Syria

US Confesses: Al-Qaeda Gaining Foothold in Syria


Syria has been the scene of unrest since March 2011. Because the presence of armed groups who are supported, financed and armed by Washington, Tel Aviv, Ankara, London, Paris, Berlin and certain Arab regimes.
After all media reports on the escalated presence of al-Qaeda in Syria, US admitted that the group has hundreds of operatives on the ground.
According to US intelligence officials, al Qaeda has advanced beyond isolated pockets of activity in Syria and now is building a network of well-organized cells. “We fear the terrorists could be on the verge of establishing an Iraq-like foothold that would be hard to defeat if rebels eventually oust President Bashar al-Assad,” the officials warned.

“At least a couple of hundred al Qaeda-linked militants are already operating in Syria, and their ranks are growing as foreign fighters stream into the Arab country daily,” they said.

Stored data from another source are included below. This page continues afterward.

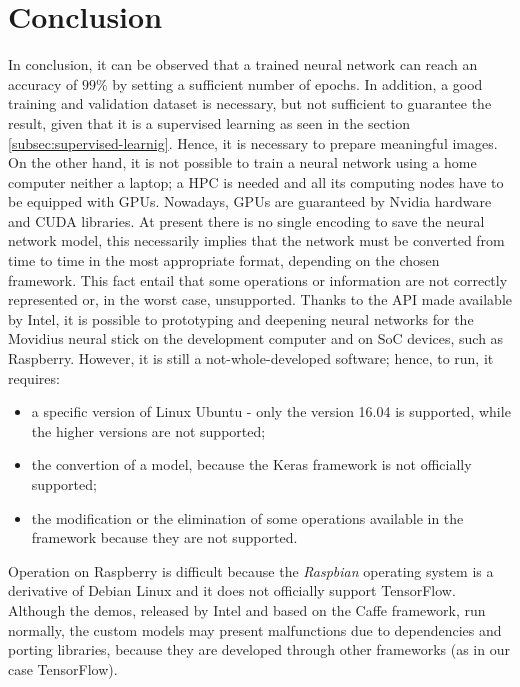 \section{Conclusion}
\label{sec:conclusion}
In conclusion, it can be observed that a trained neural network can reach an 
accuracy of $99\%$ by setting a sufficient number of epochs. In addition, a 
good training and validation dataset is necessary, but not sufficient to 
guarantee the result, given that it is a supervised learning as seen in the 
section \ref{subsec:supervised-learnig}.
Hence, it is necessary to prepare meaningful images.\\
On the other hand, it is not possible to train a neural network using a home 
computer neither a laptop; a HPC is needed and all its computing nodes have to be
equipped with GPUs. 
Nowadays, GPUs are guaranteed by Nvidia hardware and CUDA libraries.
At present there is no single encoding to save the neural network model, this 
necessarily implies that the network must be converted from time to time in 
the most appropriate format, depending on the chosen framework.
This fact entail that some operations or information are not correctly 
represented or, in the worst case, unsupported.
Thanks to the API made available by Intel, it is possible to  
prototyping and deepening neural networks for the Movidius neural stick on the 
 development computer and on SoC devices, such as Raspberry.
However, it is still a  not-whole-developed software; hence, to run, it requires:
\begin{itemize}
\item a specific version of Linux Ubuntu - only the version 16.04 is 
supported, while the higher versions are not supported;
\item the convertion of a model, because the Keras framework is not officially supported;
\item the modification or the elimination of some operations available in the 
framework because they are not supported.
\end{itemize}
Operation on Raspberry is difficult because the \emph{Raspbian} operating system
is a derivative of Debian Linux and it does not officially support TensorFlow.
Although the demos, released by Intel and based on the Caffe framework, run 
normally, the custom models may present malfunctions due to dependencies and 
porting libraries, because they are developed through other frameworks (as in 
our case TensorFlow).
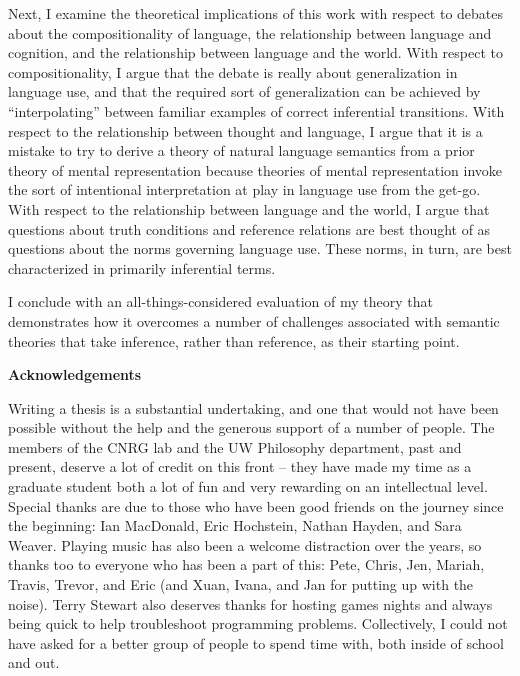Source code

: Next, I examine the theoretical implications of this work with respect to debates about the compositionality of language, the relationship between language and cognition, and the relationship between language and the world. With respect to compositionality, I argue that the debate is really about generalization in language use, and that the required sort of generalization can be achieved by ``interpolating'' between familiar examples of correct inferential transitions. With respect to the relationship between thought and language, I argue that it is a mistake to try to derive a theory of natural language semantics from a prior theory of mental representation because theories of mental representation invoke the sort of intentional interpretation at play in language use from the get-go. With respect to the relationship between language and the world, I argue that questions about truth conditions and reference relations are best thought of as questions about the norms governing language use. These norms, in turn, are best characterized in primarily inferential terms. 

I conclude with an all-things-considered evaluation of my theory that demonstrates how it overcomes a number of challenges associated with semantic theories that take inference, rather than reference, as their starting point. 


\cleardoublepage


\begin{center}\textbf{Acknowledgements}\end{center}

Writing a thesis is a substantial undertaking, and one that would not have been possible without the help and the generous support of a number of people. The members of the CNRG lab and the UW Philosophy department, past and present, deserve a lot of credit on this front -- they have made my time as a graduate student both a lot of fun and very rewarding on an intellectual level. Special thanks are due to those who have been good friends on the journey since the beginning: Ian MacDonald, Eric Hochstein, Nathan Hayden, and Sara Weaver. Playing music has also been a welcome distraction over the years, so thanks too to everyone who has been a part of this: Pete, Chris, Jen, Mariah, Travis, Trevor, and Eric (and Xuan, Ivana, and Jan for putting up with the noise). Terry Stewart also deserves thanks for hosting games nights and always being quick to help troubleshoot programming problems. Collectively, I could not have asked for a better group of people to spend time with, both inside of school and out. 

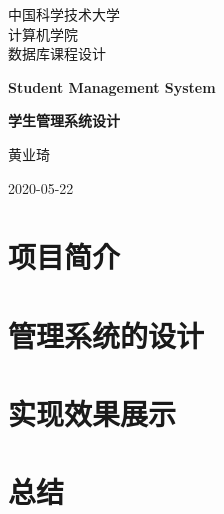 \documentclass[10pt,english, openany]{book}
\begin{document}

\begin{titlepage}
	\clearpage\thispagestyle{empty}
	\centering
	\vspace{1cm}

	{\normalsize 中国科学技术大学\\
	计算机学院\\
	数据库课程设计 \par}
		\vspace{3cm}
	{\Huge \textbf{Student Management System}} \\
	\vspace{1cm}
	{\large \textbf{学生管理系统设计} \par}
	\vspace{4cm}
	{\normalsize 黄业琦\par}
	\vspace{5cm}
    
    \centering 
    
    \vspace{0.5cm}
		
	{\normalsize 2020-05-22 \par}
	
	\pagebreak

\end{titlepage}

\tableofcontents{}

\mainmatter

\chapter{项目简介}






\chapter{管理系统的设计}


\chapter{实现效果展示}


\chapter{总结}


\pagebreak


\pagebreak
\end{document}
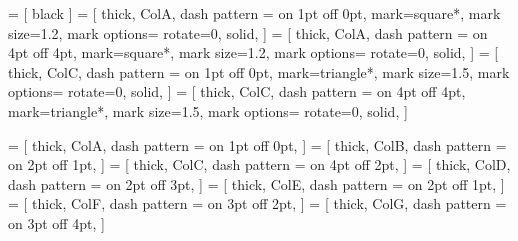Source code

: 




 = [
black
]
 = [
thick, ColA, dash pattern = {on 1pt off 0pt},
	mark=square*, mark size=1.2, mark options={
		rotate=0,
		solid,
	}
]
 = [
thick, ColA, dash pattern = {on 4pt off 4pt},
	mark=square*, mark size=1.2, mark options={
		rotate=0,
		solid,
	}
]
 = [
thick, ColC, dash pattern = {on 1pt off 0pt},
	mark=triangle*, mark size=1.5, mark options={
		rotate=0,
		solid,
	}
]
 = [
thick, ColC, dash pattern = {on 4pt off 4pt},
	mark=triangle*, mark size=1.5, mark options={
		rotate=0,
		solid,
	}
]


 = [
thick, ColA, dash pattern = {on 1pt off 0pt},
]
 = [
thick, ColB, dash pattern = {on 2pt off 1pt},
]
 = [
thick, ColC, dash pattern = {on 4pt off 2pt},
]
 = [
thick, ColD, dash pattern = {on 2pt off 3pt},
]
 = [
thick, ColE, dash pattern = {on 2pt off 1pt},
]
 = [
thick, ColF, dash pattern = {on 3pt off 2pt},
]
 = [
thick, ColG, dash pattern = {on 3pt off 4pt},
]
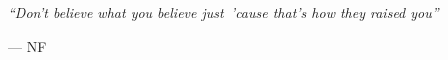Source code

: \begin{titlepage}
    \nonumber
    \null {} %

    \setlength{\epigraphrule}{0pt}
    \setlength{\epigraphwidth}{0.42\textwidth}
    \renewcommand{\epigraphflush}{flushright}

    \epigraph{\emph{``Don't believe what you believe just~'cause that's how they raised you''}}{--- NF}

\end{titlepage}
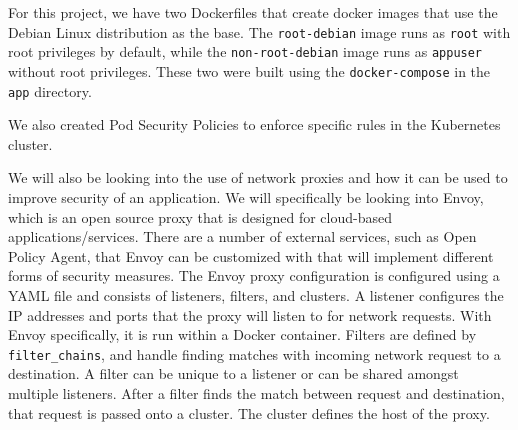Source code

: For this project, we have two Dockerfiles that create docker images that use the Debian Linux distribution
as the base. The \verb|root-debian| image runs as \verb|root| with root privileges by 
default, while the \verb|non-root-debian| image runs as \verb|appuser| without root privileges.
These two were built using the \verb|docker-compose| in the \verb|app| directory.

We also created Pod Security Policies to enforce specific rules in the Kubernetes cluster.

We will also be looking into the use of network proxies and how it can be used to improve security
of an application. We will specifically be looking into Envoy, which is an open source proxy that is designed
for cloud-based applications/services. There are a number of external services, such as Open Policy Agent,
that Envoy can be customized with that will implement different forms of security measures. The Envoy proxy
configuration is configured using a YAML file and consists of listeners, filters, and clusters. A listener
configures the IP addresses and ports that the proxy will listen to for network requests. With Envoy specifically,
it is run within a Docker container. Filters are defined by \verb|filter_chains|, and handle finding matches with incoming
network request to a destination. A filter can be unique to a listener or can be shared amongst multiple listeners.
After a filter finds the match between request and destination, that request is passed onto a cluster. The cluster
defines the host of the proxy.
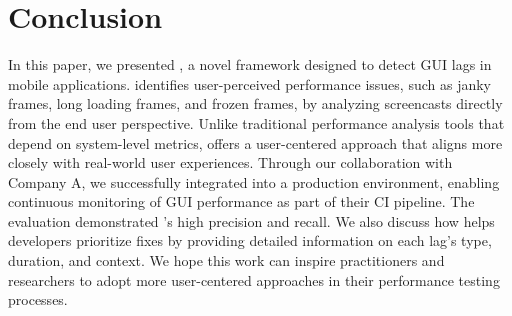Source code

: \section{Conclusion}
\label{sec:conclusion}


In this paper, we presented \tool, a novel framework designed to detect GUI lags in mobile applications. \tool identifies user-perceived performance issues, such as janky frames, long loading frames, and frozen frames, by analyzing screencasts directly from the end user perspective. Unlike traditional performance analysis tools that depend on system-level metrics, \tool offers a user-centered approach that aligns more closely with real-world user experiences. 
Through our collaboration with Company A, we successfully integrated \tool into a production environment, enabling continuous monitoring of GUI performance as part of their CI pipeline. The evaluation demonstrated \tool's high precision and recall. We also discuss how \tool helps developers prioritize fixes by providing detailed information on each lag's type, duration, and context.  
We hope this work can inspire practitioners and researchers to adopt more user-centered approaches in their performance testing processes. 


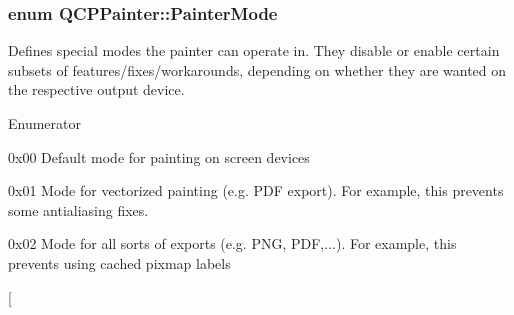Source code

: \subsubsection[{\texorpdfstring{Painter\+Mode}{PainterMode}}]{\setlength{\rightskip}{0pt plus 5cm}enum {\bf Q\+C\+P\+Painter\+::\+Painter\+Mode}}\hypertarget{class_q_c_p_painter_a156cf16444ff5e0d81a73c615fdb156d}{}\label{class_q_c_p_painter_a156cf16444ff5e0d81a73c615fdb156d}
Defines special modes the painter can operate in. They disable or enable certain subsets of features/fixes/workarounds, depending on whether they are wanted on the respective output device. \begin{Desc}
\item[Enumerator]\par
\begin{description}
\item[{\em 
pm\+Default\hypertarget{class_q_c_p_painter_a156cf16444ff5e0d81a73c615fdb156daf70f0b3a3322c7edb6273a817ef9efcd}{}\label{class_q_c_p_painter_a156cf16444ff5e0d81a73c615fdb156daf70f0b3a3322c7edb6273a817ef9efcd}
}]{\ttfamily 0x00} Default mode for painting on screen devices \item[{\em 
pm\+Vectorized\hypertarget{class_q_c_p_painter_a156cf16444ff5e0d81a73c615fdb156daa4e636d20dd73397079efd4900abe5dd}{}\label{class_q_c_p_painter_a156cf16444ff5e0d81a73c615fdb156daa4e636d20dd73397079efd4900abe5dd}
}]{\ttfamily 0x01} Mode for vectorized painting (e.\+g. P\+DF export). For example, this prevents some antialiasing fixes. \item[{\em 
pm\+No\+Caching\hypertarget{class_q_c_p_painter_a156cf16444ff5e0d81a73c615fdb156da8ce8e67295145ede7599425bdfaaceff}{}\label{class_q_c_p_painter_a156cf16444ff5e0d81a73c615fdb156da8ce8e67295145ede7599425bdfaaceff}
}]{\ttfamily 0x02} Mode for all sorts of exports (e.\+g. P\+NG, P\+DF,...). For example, this prevents using cached pixmap labels \item[{\em 
}
\end{description}
\end{Desc}
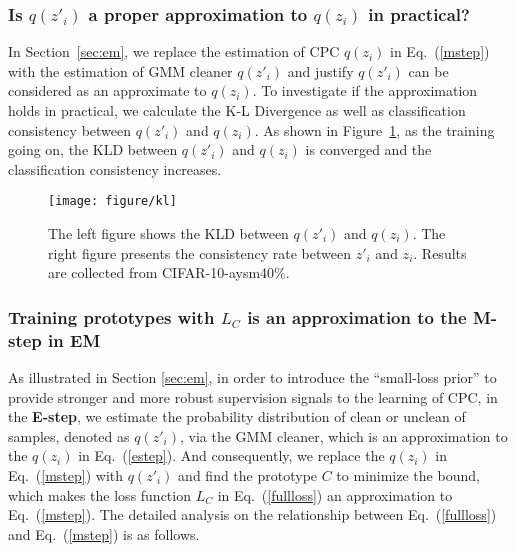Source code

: \documentclass{article} \usepackage{iclr2023_conference,times}
\begin{document}
\subsubsection{Is $q(z'_{i})$ a proper approximation to $q(z_i)$ in practical?} 
In Section~\ref{sec:em}, we replace the estimation of CPC $q(z_i)$ in Eq.~(\ref{mstep}) with the estimation of GMM cleaner $q(z'_i)$ and justify $q(z'_{i})$ can be considered as an approximate to $q(z_i)$. To investigate if the approximation holds in practical, we calculate the K-L Divergence as well as classification consistency between $q(z'_{i})$ and $q(z_i)$. As shown in Figure~\ref{fig:kl}, as the training going on, the KLD  between $q(z'_{i})$ and $q(z_i)$ is converged and the classification consistency increases. 
\begin{figure}[t]
\centering
  \texttt{[image: figure/kl]}
    \vspace{-2\baselineskip}
  \caption{ The left figure shows the KLD between $q(z'_{i})$ and $q(z_i)$. The right figure presents the consistency rate between $z'_i$ and $z_i$. Results are collected from CIFAR-10-aysm40\%. }
\label{fig:kl}
\end{figure}

\subsubsection{Training prototypes with \texttt{$L_C$} is an approximation to the M-step in EM} \label{app:loss}
As illustrated in Section \ref{sec:em},  in order to introduce the ``small-loss prior'' to provide stronger and more robust supervision signals to the learning of CPC, in the \textbf{E-step}, we estimate the probability distribution of clean or unclean of samples, denoted as $q(z'_i)$, via the GMM cleaner, which is an approximation to the $q(z_i)$ in Eq.~(\ref{estep}). And consequently, we replace the $q(z_i)$ in  Eq.~(\ref{mstep}) with $q(z'_i)$ and find the prototype $C$ to minimize the bound, which makes the loss function $L_C$ in Eq.~(\ref{fullloss}) an approximation to Eq.~(\ref{mstep}). The detailed analysis on the relationship between Eq.~(\ref{fullloss}) and Eq.~(\ref{mstep}) is as follows.
\end{document}

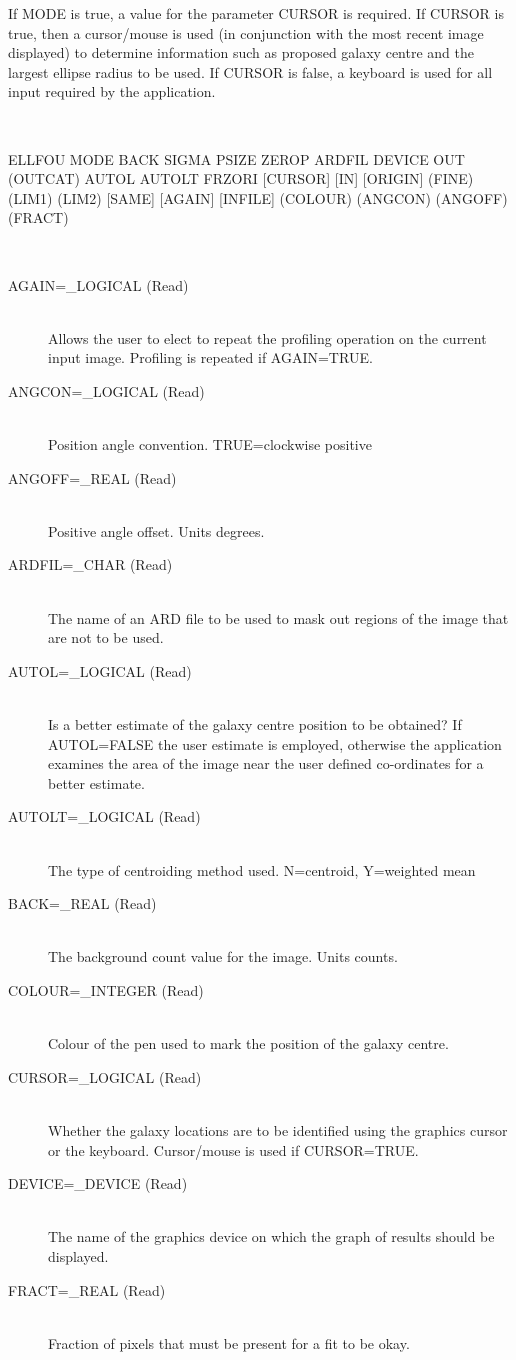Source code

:\documentclass[twoside,11pt]{article}
\newcommand{\LineBreak}{\hfill\break\hbox{}\qquad}
\newcommand{\sstusage}[1]{\item[Usage:] \mbox{}
\\[1.3ex]{\raggedright \ssttt #1}}
\newcommand{\sstparameters}[1]{
   \item[Parameters:] \mbox{} \\
   \vspace{-3.5ex}
   \begin{description}
      #1
   \end{description}
}
\newcommand{\sstsubsection}[1]{ \item[{#1}] \mbox{} \\}
\newcommand{\sstusage}[1]{\item[Usage:]
      \begin{description}
         {\ssttt #1}
      \end{description}
      \\
   }
\newcommand{\sstparameters}[1]{
      \item[Parameters:] \\
      \begin{description}
         #1
      \end{description}
      \\
   }
\newcommand{\sstsubsection}[1]{\item[{#1}]}
\begin{document}
{{      If MODE is true, a value for the parameter CURSOR
      is required. If CURSOR is true, then a cursor/mouse is used (in
      conjunction with the most recent image displayed) to determine
      information such as proposed galaxy centre and the largest
      ellipse radius to be used. If CURSOR is false, a keyboard is
      used for all input required by the application.
   }
   \sstusage{
      ELLFOU MODE BACK SIGMA PSIZE ZEROP ARDFIL DEVICE OUT (OUTCAT)
\LineBreak
             AUTOL AUTOLT FRZORI [CURSOR] [IN] [ORIGIN] (FINE)
\LineBreak
             [RLIM] (LIM1) (LIM2) [SAME] [AGAIN] [INFILE]
\LineBreak
             [IMGDEV] (COLOUR) (ANGCON) (ANGOFF) (FRACT)
   }
   \sstparameters{
      \sstsubsection{
         AGAIN=\_LOGICAL (Read)
      }{
         Allows the user to elect to repeat the profiling operation
         on the current input image. Profiling is repeated if
         AGAIN=TRUE.
      }
      \sstsubsection{
         ANGCON=\_LOGICAL (Read)
      }{
         Position angle convention. TRUE=clockwise positive
      }
      \sstsubsection{
         ANGOFF=\_REAL (Read)
      }{
         Positive angle offset. Units degrees.
      }
      \sstsubsection{
         ARDFIL=\_CHAR (Read)
      }{
         The name of an ARD file to be used to mask out regions of the
         image that are not to be used.
      }
      \sstsubsection{
         AUTOL=\_LOGICAL (Read)
      }{
         Is a better estimate of the galaxy centre position to be
         obtained? If AUTOL=FALSE the user estimate is employed,
         otherwise the application examines the area of the image near
         the user defined co-ordinates for a better estimate.
      }
      \sstsubsection{
         AUTOLT=\_LOGICAL (Read)
      }{
         The type of centroiding method used. N=centroid, Y=weighted mean
      }
      \sstsubsection{
         BACK=\_REAL (Read)
      }{
         The background count value for the image. Units counts.
      }
      \sstsubsection{
         COLOUR=\_INTEGER (Read)
      }{
         Colour of the pen used to mark the position of the galaxy
         centre.
      }
      \sstsubsection{
         CURSOR=\_LOGICAL (Read)
      }{
         Whether the galaxy locations are to be identified using the
         graphics cursor or the keyboard. Cursor/mouse is used if
         CURSOR=TRUE.
      }
      \sstsubsection{
         DEVICE=\_DEVICE (Read)
      }{
         The name of the graphics device on which the graph of results
         should be displayed.
      }
      \sstsubsection{
         FRACT=\_REAL (Read)
      }{
         Fraction of pixels that must be present for a fit to be okay.
}}}
\end{document}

In parallel, current and former US intelligence officials feared that “the units are spreading from city to city, with veterans of the Iraq insurgency employing their expertise in bomb-building to carry out more than two dozen attacks so far. Others are using their experience in coordinating small units of fighters in Afghanistan to win new followers.”
“It all could point to a widening danger posed by extremists who have joined rebels fighting al-Assad government,” the US officials stated and pointed out and confessed that “the extremists are ostensibly on the same side as Washington by opposing al-Assad.”

Officials described the intelligence on condition of anonymity because they were not authorized to publicly discuss confidential internal talks among intelligence and administration officials.

“Once operating as disparate, disconnected units, the al-Qaeda cells are now communicating and sometimes cooperating on missions, with a command-and-control structure evolving to match more sophisticated operations in places like Iraq and Afghanistan,” US officials said.

“There is a larger group of foreign fighters … who are either in or headed to Syria,” the State Department’s counterterrorism coordinator, Daniel Benjamin, told reporters recently.
“The extremists come with weapons and money,” said Murhaf Jouejati, a professor at the National Defense University and a member of the opposition “Syrian National Council”.

“Their weapons include mortars, anti-tank weapons and rocket propelled grenades, many left over from old Iraqi army stockpiles,” he said.